Braden Smith torched the Tide for 29 points (21 in the second half) and seven boards. Trey Kaufman-Renn added 19 points and pulled down 15 rebounds. Purdue grabbed a jaw-dropping 52-28 rebounding edge, with 19 offensive boards and 16-7 second-chance points. Alabama shot decently well from three—16-of-44—but it wasn’t enough when the big boys in white and black were just grasping every missed shot like they were going to feed the cat.
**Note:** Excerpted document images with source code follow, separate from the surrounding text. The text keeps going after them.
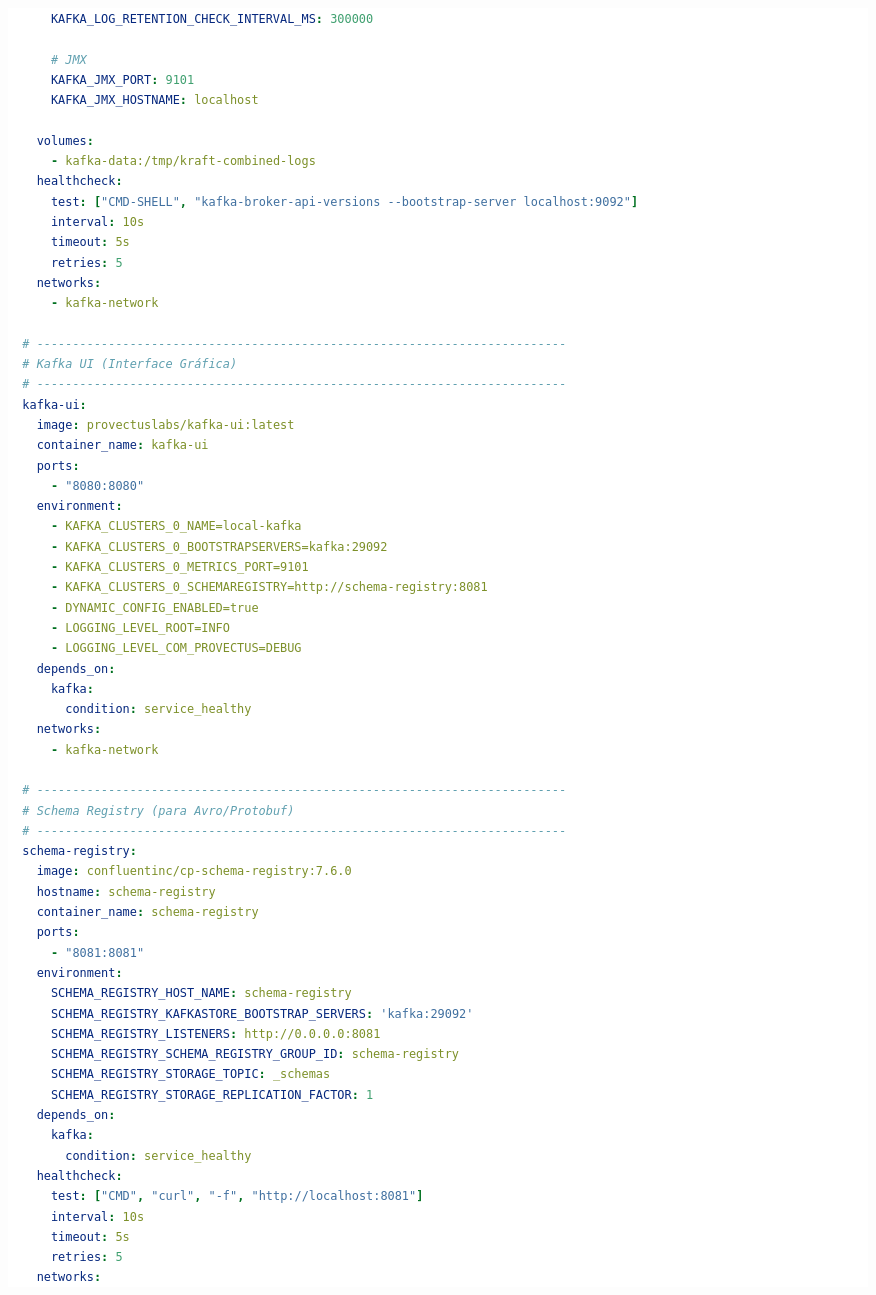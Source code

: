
 ```yaml
      KAFKA_LOG_RETENTION_CHECK_INTERVAL_MS: 300000
      
      # JMX
      KAFKA_JMX_PORT: 9101
      KAFKA_JMX_HOSTNAME: localhost
      
    volumes:
      - kafka-data:/tmp/kraft-combined-logs
    healthcheck:
      test: ["CMD-SHELL", "kafka-broker-api-versions --bootstrap-server localhost:9092"]
      interval: 10s
      timeout: 5s
      retries: 5
    networks:
      - kafka-network

  # --------------------------------------------------------------------------
  # Kafka UI (Interface Gráfica)
  # --------------------------------------------------------------------------
  kafka-ui:
    image: provectuslabs/kafka-ui:latest
    container_name: kafka-ui
    ports:
      - "8080:8080"
    environment:
      - KAFKA_CLUSTERS_0_NAME=local-kafka
      - KAFKA_CLUSTERS_0_BOOTSTRAPSERVERS=kafka:29092
      - KAFKA_CLUSTERS_0_METRICS_PORT=9101
      - KAFKA_CLUSTERS_0_SCHEMAREGISTRY=http://schema-registry:8081
      - DYNAMIC_CONFIG_ENABLED=true
      - LOGGING_LEVEL_ROOT=INFO
      - LOGGING_LEVEL_COM_PROVECTUS=DEBUG
    depends_on:
      kafka:
        condition: service_healthy
    networks:
      - kafka-network

  # --------------------------------------------------------------------------
  # Schema Registry (para Avro/Protobuf)
  # --------------------------------------------------------------------------
  schema-registry:
    image: confluentinc/cp-schema-registry:7.6.0
    hostname: schema-registry
    container_name: schema-registry
    ports:
      - "8081:8081"
    environment:
      SCHEMA_REGISTRY_HOST_NAME: schema-registry
      SCHEMA_REGISTRY_KAFKASTORE_BOOTSTRAP_SERVERS: 'kafka:29092'
      SCHEMA_REGISTRY_LISTENERS: http://0.0.0.0:8081
      SCHEMA_REGISTRY_SCHEMA_REGISTRY_GROUP_ID: schema-registry
      SCHEMA_REGISTRY_STORAGE_TOPIC: _schemas
      SCHEMA_REGISTRY_STORAGE_REPLICATION_FACTOR: 1
    depends_on:
      kafka:
        condition: service_healthy
    healthcheck:
      test: ["CMD", "curl", "-f", "http://localhost:8081"]
      interval: 10s
      timeout: 5s
      retries: 5
    networks:
```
Alabama’s Glow, Then the Shadow
Aden Holloway lit it up for Bama with 21 points and five threes, Taylor Bol Bowen pumped in 13, and Aiden Sherrell chipped in 12. The crowd was jammed—13,474 in attendance—and the student section screamed with something between “Roll Tide” and “How did this happen?” early in the second half. Alabama made 48 percent of their threes in the first half but cooled to 26 percent in the second—classic case of heat-check turned ice-cold. On board woes: Oats later admitted “you can’t beat anyone being out-rebounded by 25 in a game.” That sound you heard? That was middling efficiency screaming “we’re paying attention.”
Why This Matters
The two programs clashed in Toronto two seasons ago and both made deep tournament runs (Purdue to the natty, Alabama to the Final Four, with each reaching the Elite 8 last year after a November clash in West Lafayette) so this isn’t some random “we’re gonna get you” game—it’s heavyweight collision territory. Scheduling up, accepting major non-conference risk—these are the moves that count come March. Purdue picked up a major resume booster on enemy turf. Alabama saw a test, failed a rebound-driven pop quiz, but still showed guard fire.
Outlook for Each Squad
Purdue: Built for March. Elite talent, veteran backbone, size dominance, disciplined ball control (just 10 turnovers vs. Bama). They walk away 3-0, box-score brilliance, big-road win, “best team in college hoops” whispers growing. Coach Painter quietly smiles in his sideline suit knowing this win will echo in selection rooms.
Alabama: They’re still very, very good. Guard play is legit, shooting can carry them, Oats has the program trending upward. But this game revealed a vulnerability: boards, second-chance defense, interior presence. If Bama wants to be more than March pretender—they’ll need better posture in the paint and when the shots don’t fall.
The Boilermakers exit No. 5 in KenPom, while Alabama sits at No. 24.
Final Whistle
Let me paint it with a tagline: On this canvas, Purdue drew the masterpiece and Alabama got the photo of what they could be—just one snapshot shy. The crowd roared. The clash sparkled. And for the college hoops connoisseur, this game delivered. Tuscaloosa looked like basketball heaven for a night—but the math favored the Boilers. For Alabama fans, it’s a wake-up call wrapped in crimson. For Purdue loyalists? This is the kind of road sweep that ages like fine wine. Grab your popcorn, folks—the early title picture just got a little clearer, and the guy with the big board? He’s still riding the train with Purdue’s logo.